The two most common bankruptcy options are: Chapter 7 bankruptcy and Chapter 13 bankruptcy. Many individuals worry about filing bankruptcy for fear that they will lose their house. Others, who have learned they don’t have to lose their house when they file for bankruptcy, still think that they have to limit their options to a Chapter 13 bankruptcy. They think that owning a home leaves them ineligible to file for Chapter 7 bankruptcy. Are homeowners ineligible for Chapter 7 bankruptcy? No, homeowners are not ineligible for Chapter 7 bankruptcy, but this IS a common misconception.
The vast majority of homeowners actually file Chapter 7 bankruptcy.
Chapter 7 Bankruptcy Basics: Known as the fresh start bankruptcy, the Chapter 7 bankruptcy can wipe out all or most of the petitioner’s debt while allowing them to keep their home, vehicle/s, retirement money and personal property. While Chapter 7 provides a discharge of debt (meaning you don’t pay back your creditors) your home equity is taken into consideration when determining eligibility.
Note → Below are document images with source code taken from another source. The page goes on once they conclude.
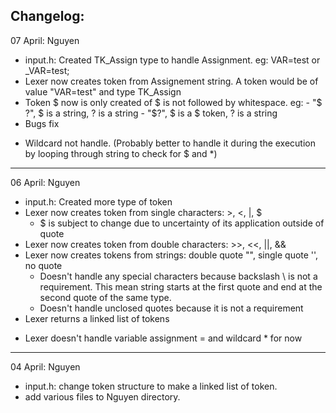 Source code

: ## Changelog:

07 April: Nguyen
- input.h: Created TK_Assign type to handle Assignment. eg: VAR=test or _VAR=test;
- Lexer now creates token from Assignement string. A token would be of value "VAR=test" and type TK_Assign
- Token $ now is only created of $ is not followed by whitespace. 
    eg: - "$ ?", $ is a string, ? is a string
        - "$?", $ is a $ token, ? is a string
- Bugs fix

+ Wildcard not handle.
  (Probably better to handle it during the execution by looping through string to check for $ and *)

  
----------------
06 April: Nguyen
- input.h: Created more type of token
- Lexer now creates token from single characters: >, <, |, $ 
    - $ is subject to change due to uncertainty of its application outside of quote
- Lexer now creates token from double characters: >>, <<, ||, &&
- Lexer now creates tokens from strings: double quote "", single quote '', no quote
    - Doesn't handle any special characters because backslash \ is not a requirement.
      This mean string starts at the first quote and end at the second quote of the same type.
    - Doesn't handle unclosed quotes because it is not a requirement
- Lexer returns a linked list of tokens

+ Lexer doesn't handle variable assignment = and wildcard * for now

----------------
04 April: Nguyen
- input.h: change token structure to make a linked list of token.
- add various files to Nguyen directory.

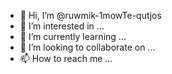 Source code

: - 👋 Hi, I’m @ruwmik-1mowTe-qutjos
- 👀 I’m interested in ...
- 🌱 I’m currently learning ...
- 💞️ I’m looking to collaborate on ...
- 📫 How to reach me ...

<!---
ruwmik-1mowTe-qutjos/ruwmik-1mowTe-qutjos is a ✨ special ✨ repository because its `README.md` (this file) appears on your GitHub profile.
You can click the Preview link to take a look at your changes.
--->
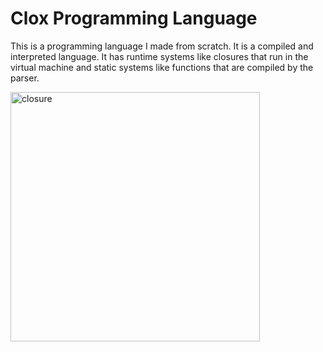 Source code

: # Clox Programming Language
 
This is a programming language I made from scratch. It is a compiled and interpreted language. It has runtime systems like closures that run in the virtual machine and static systems like functions that are compiled by the parser.

<img width="399" alt="closure" src="https://github.com/user-attachments/assets/d6ed1ce8-246d-4a89-bd37-9a26058bd12a" />
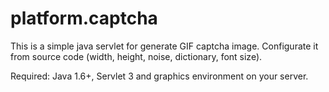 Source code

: platform.captcha
================

This is a simple java servlet for generate GIF captcha image.
Configurate it from source code (width, height, noise, dictionary, font size).

Required: Java 1.6+, Servlet 3 and graphics environment on your server.
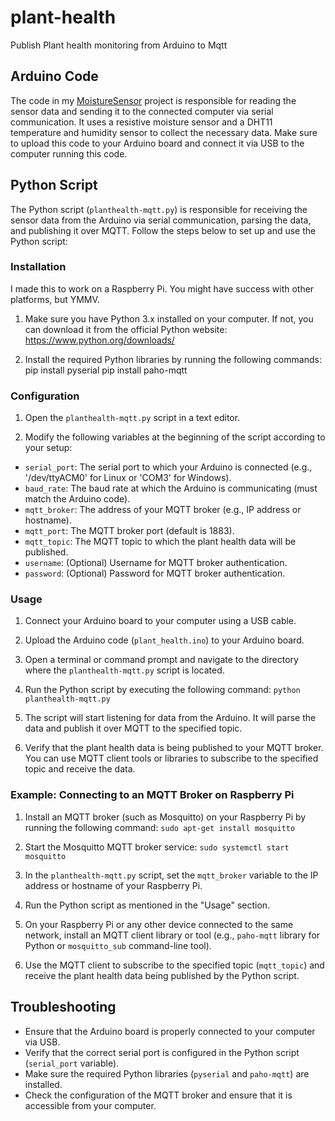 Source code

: # plant-health
Publish Plant health monitoring from Arduino to Mqtt

## Arduino Code

The code in my [MoistureSensor](https://github.com/wulfderay/MoistureSensor) project is responsible for reading the sensor data and sending it to the connected computer via serial communication. It uses a resistive moisture sensor and a DHT11 temperature and humidity sensor to collect the necessary data. Make sure to upload this code to your Arduino board and connect it via USB to the computer running this code.

## Python Script

The Python script (`planthealth-mqtt.py`) is responsible for receiving the sensor data from the Arduino via serial communication, parsing the data, and publishing it over MQTT. Follow the steps below to set up and use the Python script:

### Installation
I made this to work on a Raspberry Pi. You might have success with other platforms, but YMMV.

1. Make sure you have Python 3.x installed on your computer. If not, you can download it from the official Python website: https://www.python.org/downloads/

2. Install the required Python libraries by running the following commands:
pip install pyserial
pip install paho-mqtt


### Configuration

1. Open the `planthealth-mqtt.py` script in a text editor.

2. Modify the following variables at the beginning of the script according to your setup:
- `serial_port`: The serial port to which your Arduino is connected (e.g., '/dev/ttyACM0' for Linux or 'COM3' for Windows).
- `baud_rate`: The baud rate at which the Arduino is communicating (must match the Arduino code).
- `mqtt_broker`: The address of your MQTT broker (e.g., IP address or hostname).
- `mqtt_port`: The MQTT broker port (default is 1883).
- `mqtt_topic`: The MQTT topic to which the plant health data will be published.
- `username`: (Optional) Username for MQTT broker authentication.
- `password`: (Optional) Password for MQTT broker authentication.

### Usage

1. Connect your Arduino board to your computer using a USB cable.

2. Upload the Arduino code (`plant_health.ino`) to your Arduino board.

3. Open a terminal or command prompt and navigate to the directory where the `planthealth-mqtt.py` script is located.

4. Run the Python script by executing the following command:
`python planthealth-mqtt.py`

5. The script will start listening for data from the Arduino. It will parse the data and publish it over MQTT to the specified topic.

6. Verify that the plant health data is being published to your MQTT broker. You can use MQTT client tools or libraries to subscribe to the specified topic and receive the data.

### Example: Connecting to an MQTT Broker on Raspberry Pi

1. Install an MQTT broker (such as Mosquitto) on your Raspberry Pi by running the following command:
`sudo apt-get install mosquitto`

2. Start the Mosquitto MQTT broker service:
`sudo systemctl start mosquitto`

3. In the `planthealth-mqtt.py` script, set the `mqtt_broker` variable to the IP address or hostname of your Raspberry Pi.

4. Run the Python script as mentioned in the "Usage" section.

5. On your Raspberry Pi or any other device connected to the same network, install an MQTT client library or tool (e.g., `paho-mqtt` library for Python or `mosquitto_sub` command-line tool).

6. Use the MQTT client to subscribe to the specified topic (`mqtt_topic`) and receive the plant health data being published by the Python script.

## Troubleshooting

- Ensure that the Arduino board is properly connected to your computer via USB.
- Verify that the correct serial port is configured in the Python script (`serial_port` variable).
- Make sure the required Python libraries (`pyserial` and `paho-mqtt`) are installed.
- Check the configuration of the MQTT broker and ensure that it is accessible from your computer.


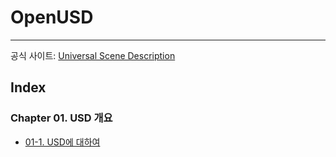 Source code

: # OpenUSD
- - -

공식 사이트: [Universal Scene Description](https://openusd.org/release/api/index.html)

## Index
### Chapter 01. USD 개요
- [01-1. USD에 대하여](./chapter_01/01_1/contents.md) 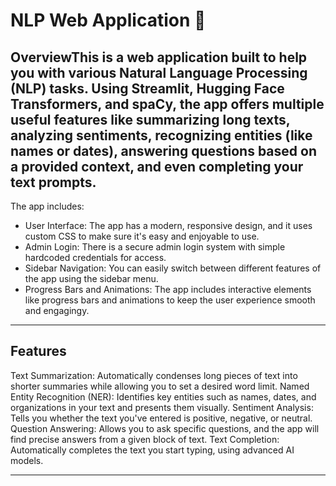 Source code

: # NLP Web Application 🚀

## OverviewThis is a web application built to help you with various Natural Language Processing (NLP) tasks. Using Streamlit, Hugging Face Transformers, and spaCy, the app offers multiple useful features like summarizing long texts, analyzing sentiments, recognizing entities (like names or dates), answering questions based on a provided context, and even completing your text prompts.

The app includes:
- User Interface: The app has a modern, responsive design, and it uses custom CSS to make sure it's easy and enjoyable to use.
- Admin Login: There is a secure admin login system with simple hardcoded credentials for access.
- Sidebar Navigation: You can easily switch between different features of the app using the sidebar menu.
- Progress Bars and Animations: The app includes interactive elements like progress bars and animations to keep the user experience smooth and engagingy.

---

## Features
Text Summarization: Automatically condenses long pieces of text into shorter summaries while allowing you to set a desired word limit.
Named Entity Recognition (NER): Identifies key entities such as names, dates, and organizations in your text and presents them visually.
Sentiment Analysis: Tells you whether the text you've entered is positive, negative, or neutral.
Question Answering: Allows you to ask specific questions, and the app will find precise answers from a given block of text.
Text Completion: Automatically completes the text you start typing, using advanced AI models.

---
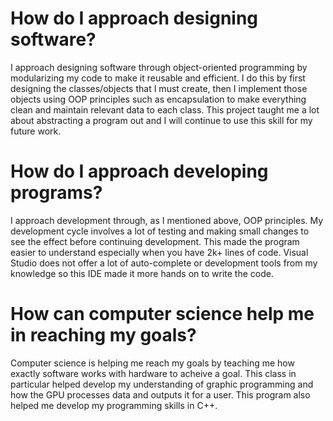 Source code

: # How do I approach designing software?
I approach designing software through object-oriented programming by modularizing my code to make it reusable and efficient. I do this by first designing the classes/objects
that I must create, then I implement those objects using OOP principles such as encapsulation to make everything clean and maintain relevant data to each class. This project
taught me a lot about abstracting a program out and I will continue to use this skill for my future work.

# How do I approach developing programs?
I approach development through, as I mentioned above, OOP principles. My development cycle involves a lot of testing and making small changes to see the effect before continuing
development. This made the program easier to understand especially when you have 2k+ lines of code. Visual Studio does not offer a lot of auto-complete or development tools from 
my knowledge so this IDE made it more hands on to write the code.

# How can computer science help me in reaching my goals?
Computer science is helping me reach my goals by teaching me how exactly software works with hardware to acheive a goal. This class in particular helped develop my understanding 
of graphic programming and how the GPU processes data and outputs it for a user. This program also helped me develop my programming skills in C++.
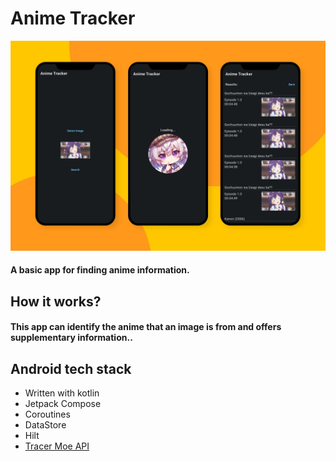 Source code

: <h1>Anime Tracker</h1>
<img src="https://raw.githubusercontent.com/paucara/anime-tracker/refs/heads/master/images/screenshot.jpg">
<h4>A basic app for finding anime information.</h4>
<h2>How it works?</h2>
<h4>This app can identify the anime that an image is from and offers supplementary information..</h4>
<h2>Android tech stack</h2>
<ul>
  <li>Written with kotlin</li>
  <li>Jetpack Compose</li>
  <li>Coroutines</li>
  <li>DataStore</li>
  <li>Hilt</li>
  <li><a href="https://github.com/soruly/trace.moe">Tracer Moe API</a></li>
</ul>

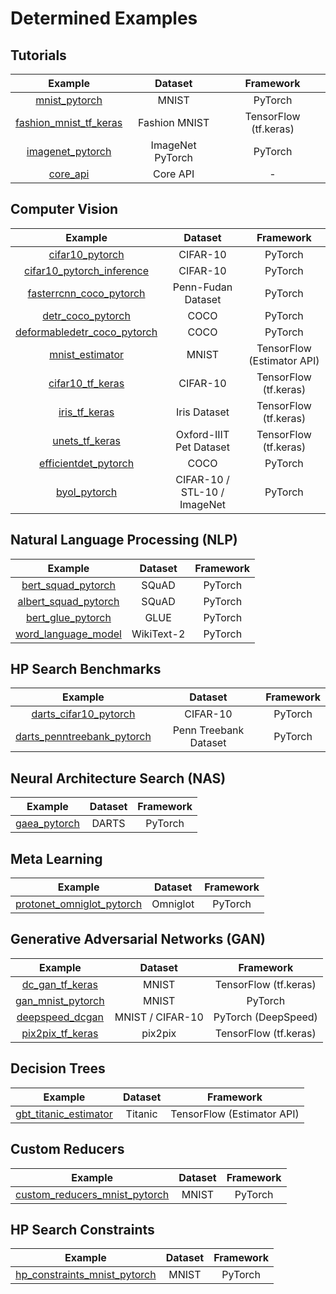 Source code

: # Determined Examples

## Tutorials

| Example                                                       | Dataset          | Framework             |
|:-------------------------------------------------------------:|:----------------:|:---------------------:|
| [mnist\_pytorch](tutorials/mnist_pytorch)                     | MNIST            | PyTorch               |
| [fashion\_mnist\_tf\_keras](tutorials/fashion_mnist_tf_keras) | Fashion MNIST    | TensorFlow (tf.keras) |
| [imagenet\_pytorch](tutorials/imagenet_pytorch)               | ImageNet PyTorch | PyTorch               |
| [core\_api](tutorials/core_api)                               | Core API         | -                     |

## Computer Vision

| Example                                                                      | Dataset                      | Framework                                |
|:----------------------------------------------------------------------------:|:----------------------------:|:----------------------------------------:|
| [cifar10\_pytorch](computer_vision/cifar10_pytorch)                          | CIFAR-10                     | PyTorch                                  |
| [cifar10\_pytorch\_inference](computer_vision/cifar10_pytorch_inference)     | CIFAR-10                     | PyTorch                                  |
| [fasterrcnn\_coco\_pytorch](computer_vision/fasterrcnn_coco_pytorch)         | Penn-Fudan Dataset           | PyTorch                                  |
| [detr\_coco\_pytorch](computer_vision/detr_coco_pytorch)                     | COCO                         | PyTorch                                  |
| [deformabledetr\_coco\_pytorch](computer_vision/deformabledetr_coco_pytorch) | COCO                         | PyTorch                                  |
| [mnist\_estimator](computer_vision/mnist_estimator)                          | MNIST                        | TensorFlow (Estimator API)               |
| [cifar10\_tf\_keras](computer_vision/cifar10_tf_keras)                       | CIFAR-10                     | TensorFlow (tf.keras)                    |
| [iris\_tf\_keras](computer_vision/iris_tf_keras)                             | Iris Dataset                 | TensorFlow (tf.keras)                    |
| [unets\_tf\_keras](computer_vision/unets_tf_keras)                           | Oxford-IIIT Pet Dataset      | TensorFlow (tf.keras)                    |
| [efficientdet\_pytorch](computer_vision/efficientdet_pytorch)                | COCO                         | PyTorch                                  |
| [byol\_pytorch](computer_vision/byol_pytorch)                                | CIFAR-10 / STL-10 / ImageNet | PyTorch                                  |

## Natural Language Processing (NLP)

| Example                                            | Dataset    | Framework |
|:--------------------------------------------------:|:----------:|:---------:|
| [bert\_squad\_pytorch](nlp/bert_squad_pytorch)     | SQuAD      | PyTorch   |
| [albert\_squad\_pytorch](nlp/albert_squad_pytorch) | SQuAD      | PyTorch   |
| [bert\_glue\_pytorch](nlp/bert_glue_pytorch)       | GLUE       | PyTorch   |
| [word\_language\_model](nlp/word_language_model)   | WikiText-2 | PyTorch   |

## HP Search Benchmarks

| Example                                                                         | Dataset               | Framework |
|:-------------------------------------------------------------------------------:|:---------------------:|:---------:|
| [darts\_cifar10\_pytorch](hp_search_benchmarks/darts_cifar10_pytorch)           | CIFAR-10              | PyTorch   |
| [darts\_penntreebank\_pytorch](hp_search_benchmarks/darts_penntreebank_pytorch) | Penn Treebank Dataset | PyTorch   |

## Neural Architecture Search (NAS)

| Example                            | Dataset | Framework |
|:---------------------------------:|:-------:|:---------:|
| [gaea\_pytorch](nas/gaea_pytorch) | DARTS   | PyTorch   |

## Meta Learning

| Example                                                                | Dataset  | Framework |
|:----------------------------------------------------------------------:|:--------:|:---------:|
| [protonet\_omniglot\_pytorch](meta_learning/protonet_omniglot_pytorch) | Omniglot | PyTorch   |

## Generative Adversarial Networks (GAN)

| Example                                       | Dataset          | Framework             |
|:---------------------------------------------:|:----------------:|:---------------------:|
| [dc\_gan\_tf\_keras](gan/dcgan_tf_keras)      | MNIST            | TensorFlow (tf.keras) |
| [gan\_mnist\_pytorch](gan/gan_mnist_pytorch)  | MNIST            | PyTorch               |
| [deepspeed\_dcgan](deepspeed/deepspeed_dcgan) | MNIST / CIFAR-10 | PyTorch (DeepSpeed)   |
| [pix2pix\_tf\_keras](gan/pix2pix_tf_keras)    | pix2pix          | TensorFlow (tf.keras) |

## Decision Trees

| Example                                                         | Dataset | Framework                  |
|:---------------------------------------------------------------:|:-------:|:--------------------------:|
| [gbt\_titanic\_estimator](decision_trees/gbt_titanic_estimator) | Titanic | TensorFlow (Estimator API) |

## Custom Reducers

| Example                                                                    | Dataset | Framework  |
|:--------------------------------------------------------------------------:|:-------:|:----------:|
| [custom\_reducers\_mnist\_pytorch](features/custom_reducers_mnist_pytorch) | MNIST   | PyTorch    |

## HP Search Constraints


| Example                                                                  | Dataset | Framework  |
|:------------------------------------------------------------------------:|:-------:|:----------:|
| [hp\_constraints\_mnist\_pytorch](features/hp_constraints_mnist_pytorch) | MNIST   | PyTorch    |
Chapter 13 Bankruptcy Basics: Chapter 13 bankruptcy is a reorganization of some or all of the filer’s debts allowing the petitioner to pay it back over a specified time period (between 3 and 5 years). This can be particularly useful in certain situations. For instance, in cases where an individual has fallen behind on mortgage or property tax payments and their lender or the county property tax assessor requires that they bring the balance current immediately, the Chapter 13 can remedy the situation by providing protection from foreclosure while allowing the homeowner to catch up on delinquent balances over a longer period of time.